My memories of the Hornbill Festival 3 or 4 years ago spin around the Kohima Local Ground - hundreds milling around the stalls turning up dust more than anything else. And if Hornbill (Festival of Festivals) was meant to showcase the Naga culture it appeared rather far from being a success. I found the largest crowds of people gather around the games/gambling stalls. 

My memories of the last one (2005) do not seem to be better off, the way I have seen so many comment, not so positively, in our local dailies. Among others, thanks to Susan Waten Naga for doing a marvelous job in frankly and honestly typing out our own epithets and also-known-for’s of the Hornbill Festival - Mudu festival, Hornbill babies, drunk driving et al. Add to that someone’s observation; Moatsu the festival of Harvest, Sekrenyi the festival of Cleansing and Hornbill the festival of getting drunk. Very practical epithet, huh! Ms. Naga has also described some of the “heated activities” as un-cultural and uncultured, even. Quite rightly so. 

What is culture, anyway?
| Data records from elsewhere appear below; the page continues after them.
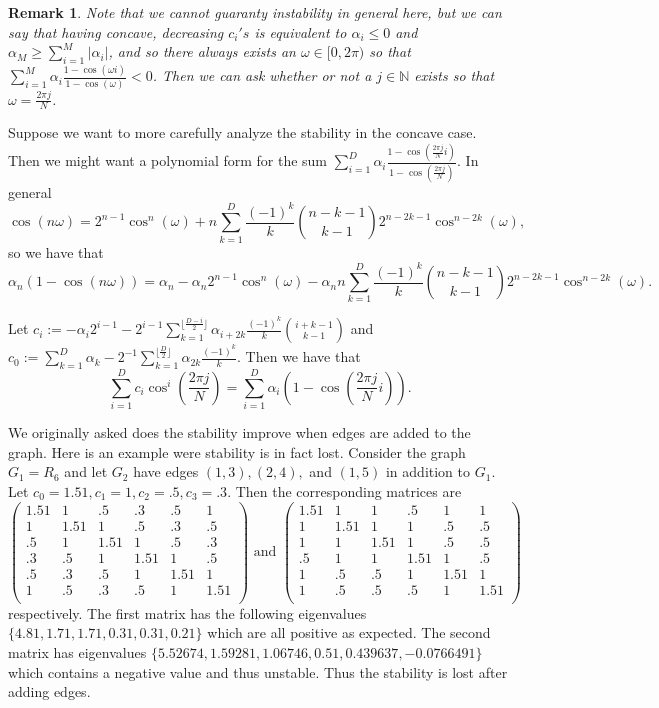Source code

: \documentclass{article}
\newcommand{\N}{\mathbb{N}}
\newtheorem{rmk}[thm]{Remark}
\newcommand{\1}{\mathbf{1}}
\newcommand{\0}{\mathbf{0}}
\begin{document}
\begin{rmk}
Note that we cannot guaranty instability in general here, but we can say that having concave, decreasing $c_i's$ is equivalent to $\alpha_i \leq 0$ and $\alpha_M \geq \sum_{i=1}^M | \alpha_{i} |$, and so there always exists an $\omega \in [0,2 \pi)$ so that $\sum_{i=1}^M \alpha_{i} \frac{1- \cos(\omega i)}{1- \cos(\omega)} < 0$. 
Then we can ask whether or not a $j \in \N$ exists so that $\omega = \frac{2\pi j}{N}$.
\end{rmk}

Suppose we want to more carefully analyze the stability in the concave case.  
Then we might want a polynomial form for the sum $\sum_{i=1}^D \alpha_{i} \frac{1- \cos(\frac{2\pi j}{N} i)}{1- \cos(\frac{2\pi j}{N})}$.  
In general
$$
\cos(n \omega) = 2^{n-1} \cos^n(\omega) + n \sum_{k=1}^D \frac{(-1)^k}{k} {n-k-1\choose k-1} 2^{n-2k-1} \cos^{n-2k} (\omega),
$$
so we have that
$$
\alpha_n(1-\cos(n \omega)) = \alpha_n - \alpha_n 2^{n-1} \cos^n(\omega) - \alpha_n n \sum_{k=1}^D \frac{(-1)^k}{k} {n-k-1\choose k-1} 2^{n-2k-1} \cos^{n-2k} (\omega).
$$

Let $c_i := -\alpha_i 2^{i-1} -  2^{i-1}\sum_{k=1}^{\lfloor \frac{D-i}{2} \rfloor} \alpha_{i+2k} \frac{(-1)^k}{k} {i+k-1\choose k-1}$ 
and $c_0 := \sum_{k=1}^D \alpha_k -  2^{-1}\sum_{k=1}^{\lfloor \frac{D}{2} \rfloor} \alpha_{2k} \frac{(-1)^k}{k}$.  
Then we have that 
$$\sum_{i=1}^D c_i \cos^i\left(\frac{2\pi j}{N}\right) = \sum_{i=1}^D \alpha_{i} {\left(1- \cos \left( \frac{2\pi j}{N} i\right) \right)}.$$

We originally asked does the stability improve when edges are added to the graph.  
Here is an example were stability is in fact lost.  
Consider the graph $G_1 = R_6$ and let $G_2$ have edges $(1,3),(2,4),$ and $(1,5)$ in addition to $G_1$.  
Let $c_0 = 1.51, c_1 = 1, c_2 = .5, c_3 = .3$.
Then the corresponding matrices are
$$
\begin{pmatrix}
1.51 & 1 & .5 & .3 & .5 & 1 \\
1 & 1.51 & 1 & .5 & .3 & .5 \\
.5 & 1 & 1.51 & 1 & .5 & .3 \\
.3 & .5 & 1 & 1.51 & 1 & .5 \\
.5 & .3 & .5 & 1 & 1.51 & 1 \\
1 & .5 & .3 & .5 & 1 & 1.51 \\
\end{pmatrix} 
\mbox{ and }
\begin{pmatrix}
1.51 & 1 & 1 & .5 & 1 & 1 \\
1 & 1.51 & 1 & 1 & .5 & .5 \\
1 & 1 & 1.51 & 1 & .5 & .5 \\
.5 & 1 & 1 & 1.51 & 1 & .5 \\
1 & .5 & .5 & 1 & 1.51 & 1 \\
1 & .5 & .5 & .5 & 1 & 1.51 \\
\end{pmatrix}
$$
respectively.  
The first matrix has the following eigenvalues $\{  4.81,1.71,1.71,0.31,0.31,0.21 \}$ which are all positive as expected.
The second matrix has eigenvalues $\{ 5.52674,1.59281,1.06746,0.51,0.439637,-0.0766491 \}$ which contains a negative value and thus unstable.  
Thus the stability is lost after adding edges.
\end{document}
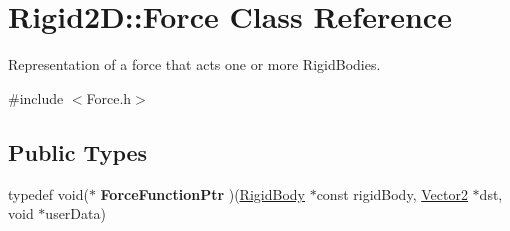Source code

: \hypertarget{class_rigid2_d_1_1_force}{
\section{Rigid2D::Force Class Reference}
\label{class_rigid2_d_1_1_force}
}


Representation of a force that acts one or more RigidBodies.  




{\ttfamily \#include $<$Force.h$>$}

\subsection*{Public Types}
\begin{DoxyCompactItemize}
\item 
\hypertarget{class_rigid2_d_1_1_force_a28e8be03daef55cd2679e668befa6e25}{
typedef void($\ast$ {\bfseries ForceFunctionPtr} )(\hyperlink{class_rigid2_d_1_1_rigid_body}{RigidBody} $\ast$const rigidBody, \hyperlink{class_rigid2_d_1_1_vector2}{Vector2} $\ast$dst, void $\ast$userData)}
\label{class_rigid2_d_1_1_force_a28e8be03daef55cd2679e668befa6e25}

\end{DoxyCompactItemize}
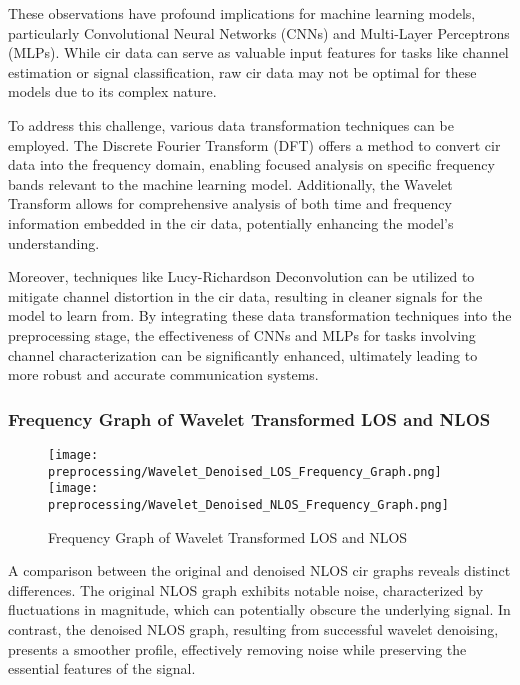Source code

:These observations have profound implications for machine learning models, particularly Convolutional Neural Networks (CNNs) and Multi-Layer Perceptrons (MLPs). While \acrshort{cir} data can serve as valuable input features for tasks like channel estimation or signal classification, raw \acrshort{cir} data may not be optimal for these models due to its complex nature.

To address this challenge, various data transformation techniques can be employed. The Discrete Fourier Transform (DFT) offers a method to convert \acrshort{cir} data into the frequency domain, enabling focused analysis on specific frequency bands relevant to the machine learning model. Additionally, the Wavelet Transform allows for comprehensive analysis of both time and frequency information embedded in the \acrshort{cir} data, potentially enhancing the model's understanding.

Moreover, techniques like Lucy-Richardson Deconvolution can be utilized to mitigate channel distortion in the \acrshort{cir} data, resulting in cleaner signals for the model to learn from. By integrating these data transformation techniques into the preprocessing stage, the effectiveness of CNNs and MLPs for tasks involving channel characterization can be significantly enhanced, ultimately leading to more robust and accurate communication systems.



\subsubsection{Frequency Graph of Wavelet Transformed LOS and NLOS}\label{frequency_graph_wavelet}

\begin{figure}[H] 
  \centering
  \texttt{[image: preprocessing/Wavelet\_Denoised\_LOS\_Frequency\_Graph.png]}
  \texttt{[image: preprocessing/Wavelet\_Denoised\_NLOS\_Frequency\_Graph.png]}
  \caption{Frequency Graph of Wavelet Transformed LOS and NLOS}\label{fig:frequency_graph_wavelet}
\end{figure}

A comparison between the original and denoised NLOS \acrshort{cir} graphs reveals distinct differences. The original NLOS graph exhibits notable noise, characterized by fluctuations in magnitude, which can potentially obscure the underlying signal. In contrast, the denoised NLOS graph, resulting from successful wavelet denoising, presents a smoother profile, effectively removing noise while preserving the essential features of the signal.

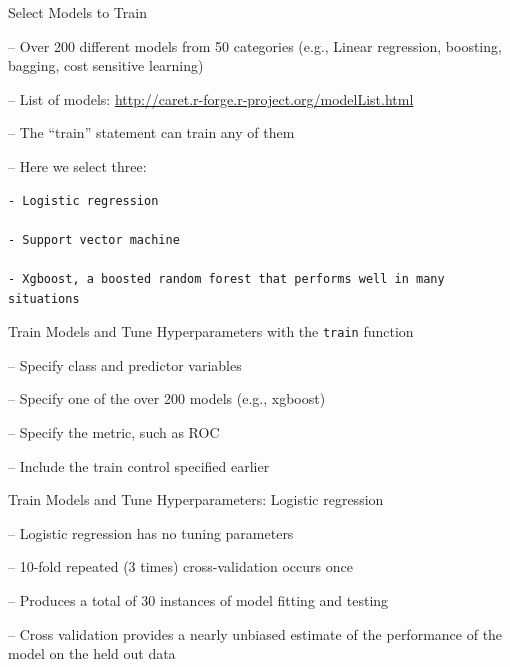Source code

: \documentclass[ignorenonframetext,]{beamer}
\begin{document}
\begin{frame}[fragile]{Select Models to Train}

-- Over 200 different models from 50 categories (e.g., Linear
regression, boosting, bagging, cost sensitive learning)

-- List of models:
\url{http://caret.r-forge.r-project.org/modelList.html}

-- The ``train'' statement can train any of them

-- Here we select three:

\begin{verbatim}
- Logistic regression

- Support vector machine

- Xgboost, a boosted random forest that performs well in many situations
\end{verbatim}

\end{frame}

\begin{frame}{Train Models and Tune Hyperparameters with the
\texttt{train} function}

-- Specify class and predictor variables

-- Specify one of the over 200 models (e.g., xgboost)

-- Specify the metric, such as ROC

-- Include the train control specified earlier

\end{frame}

\begin{frame}{Train Models and Tune Hyperparameters: Logistic
regression}

-- Logistic regression has no tuning parameters

-- 10-fold repeated (3 times) cross-validation occurs once

-- Produces a total of 30 instances of model fitting and testing

-- Cross validation provides a nearly unbiased estimate of the
performance of the model on the held out data

\end{frame}
\end{document}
My 2000 page Chambers Dictionary defines culture as ‘a type of civilization; the attitudes and values which inform a society’. Could I then, though loosely, put it this way; Culture is what we do based on our attitudes and values and through which people of other cultures may know, identify and recognize us? In the past we (men folk, especially) in order to be known by others needed to go hunting heads of fellow human beings. Today that’s not our culture anymore. In fact that’d be a most barbaric thing to do and (to put it mildly) down right uncultured! Culture, therefore must and does change with time. Otherwise we are in for a shock- by our ‘own’ culture!
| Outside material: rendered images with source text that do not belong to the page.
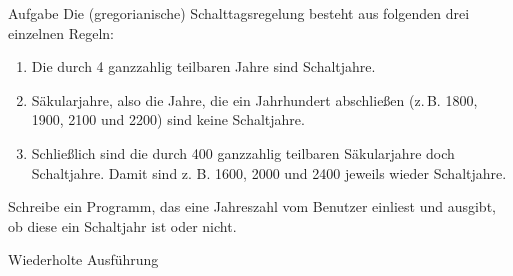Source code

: \documentclass[
  aspectratio=1610,
]{beamer}
\begin{document}
\begin{frame}
  \begin{block}{Aufgabe}
    Die (gregorianische) Schalttagsregelung besteht aus folgenden drei einzelnen Regeln:
    \begin{enumerate}
      \item Die durch 4 ganzzahlig teilbaren Jahre sind Schaltjahre.
      \item Säkularjahre, also die Jahre, die ein Jahrhundert abschließen (z.\,B. 1800,
        1900, 2100 und 2200) sind keine Schaltjahre.
      \item Schließlich sind die durch 400 ganzzahlig teilbaren Säkularjahre doch
        Schaltjahre. Damit sind z. B. 1600, 2000 und 2400 jeweils wieder Schaltjahre.
    \end{enumerate}

    Schreibe ein Programm, das eine Jahreszahl vom Benutzer einliest und ausgibt, ob diese
    ein Schaltjahr ist oder nicht.
  \end{block}
\end{frame}

\begin{frame}{Wiederholte Ausführung}
\end{frame}
\end{document}
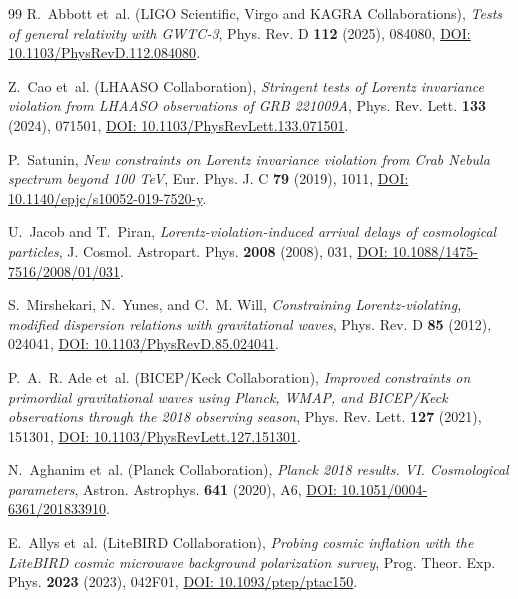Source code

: \documentclass[11pt,a4paper,reqno]{amsart}
\theoremstyle{definition}
\numberwithin{equation}{section}
\begin{document}
\begin{thebibliography}{99}
R.~Abbott et~al. (LIGO Scientific, Virgo and KAGRA Collaborations),
\emph{Tests of general relativity with GWTC-3},
Phys. Rev. D \textbf{112} (2025), 084080, \href{https://doi.org/10.1103/PhysRevD.112.084080}{DOI: 10.1103/PhysRevD.112.084080}.

Z.~Cao et~al. (LHAASO Collaboration),
\emph{Stringent tests of Lorentz invariance violation from LHAASO observations of GRB 221009A},
Phys. Rev. Lett. \textbf{133} (2024), 071501, \href{https://doi.org/10.1103/PhysRevLett.133.071501}{DOI: 10.1103/PhysRevLett.133.071501}.

P.~Satunin,
\emph{New constraints on Lorentz invariance violation from Crab Nebula spectrum beyond 100 TeV},
Eur. Phys. J. C \textbf{79} (2019), 1011, \href{https://doi.org/10.1140/epjc/s10052-019-7520-y}{DOI: 10.1140/epjc/s10052-019-7520-y}.

U.~Jacob and T.~Piran,
\emph{Lorentz-violation-induced arrival delays of cosmological particles},
J. Cosmol. Astropart. Phys. \textbf{2008} (2008), 031, \href{https://doi.org/10.1088/1475-7516/2008/01/031}{DOI: 10.1088/1475-7516/2008/01/031}.

S.~Mirshekari, N.~Yunes, and C.~M. Will,
\emph{Constraining Lorentz-violating, modified dispersion relations with gravitational waves},
Phys. Rev. D \textbf{85} (2012), 024041, \href{https://doi.org/10.1103/PhysRevD.85.024041}{DOI: 10.1103/PhysRevD.85.024041}.

P.~A.~R. Ade et~al. (BICEP/Keck Collaboration),
\emph{Improved constraints on primordial gravitational waves using Planck, WMAP, and BICEP/Keck observations through the 2018 observing season},
Phys. Rev. Lett. \textbf{127} (2021), 151301, \href{https://doi.org/10.1103/PhysRevLett.127.151301}{DOI: 10.1103/PhysRevLett.127.151301}.

N.~Aghanim et~al. (Planck Collaboration),
\emph{Planck 2018 results. VI. Cosmological parameters},
Astron. Astrophys. \textbf{641} (2020), A6, \href{https://doi.org/10.1051/0004-6361/201833910}{DOI: 10.1051/0004-6361/201833910}.

E.~Allys et~al. (LiteBIRD Collaboration),
\emph{Probing cosmic inflation with the LiteBIRD cosmic microwave background polarization survey},
Prog. Theor. Exp. Phys. \textbf{2023} (2023), 042F01, \href{https://doi.org/10.1093/ptep/ptac150}{DOI: 10.1093/ptep/ptac150}.


\end{thebibliography}
\end{document}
Back to the infamous ‘dog-ged’ issue, then. Well, if one could go head-hunting humans, I suppose tearing a live dog apart is not a big deal. After all it’s just a dog! A friend wondered if the ‘tearing the dog apart’ ritual really formed part of a culture in the past. For me it doesn’t really matter whether it did or did not. My point is IT should not. Not today. Not now. Not here. By giving the dog such a treatment, I am afraid we have become less than the dog itself! Perhaps, in this instance we failed to change our culture with time and as result we ourselves (let alone people of other cultures) were in for a sort of culture shock! We need not be shocked by our own culture. If we are then it need not be our culture at all.

As far as the sacred bird, under whose name we have named our festival is concerned, I certainly don’t want to see a stuffed copy, least a live one in the cage. I would love to see the real, live hornbills freely flying around Kisama, in fact all over the Land of the Hornbill Festival. After all, we have changed our culture from hunting Hornbills to preserving them, haven’t we? The few other things through which I got my taste of Hornbill 2005 included pork from the Kuki stall. That was yummy! Passion fruit juice (stall unknown) from a friend of mine. Yechhh! Grossly diluted version of the real thing! Another “sub-culture” stuff!? Kisama is still only a word to me. It has yet to ‘take on flesh’ for me. I’ll sure hope that it won’t turn out to be a case of a once bitten twice shy experience when I debut in December of 2006. I’d love being a patron of the Hornbill Festival. Without regrets. Long live Hornbill Festival! Long live true Naga Culture!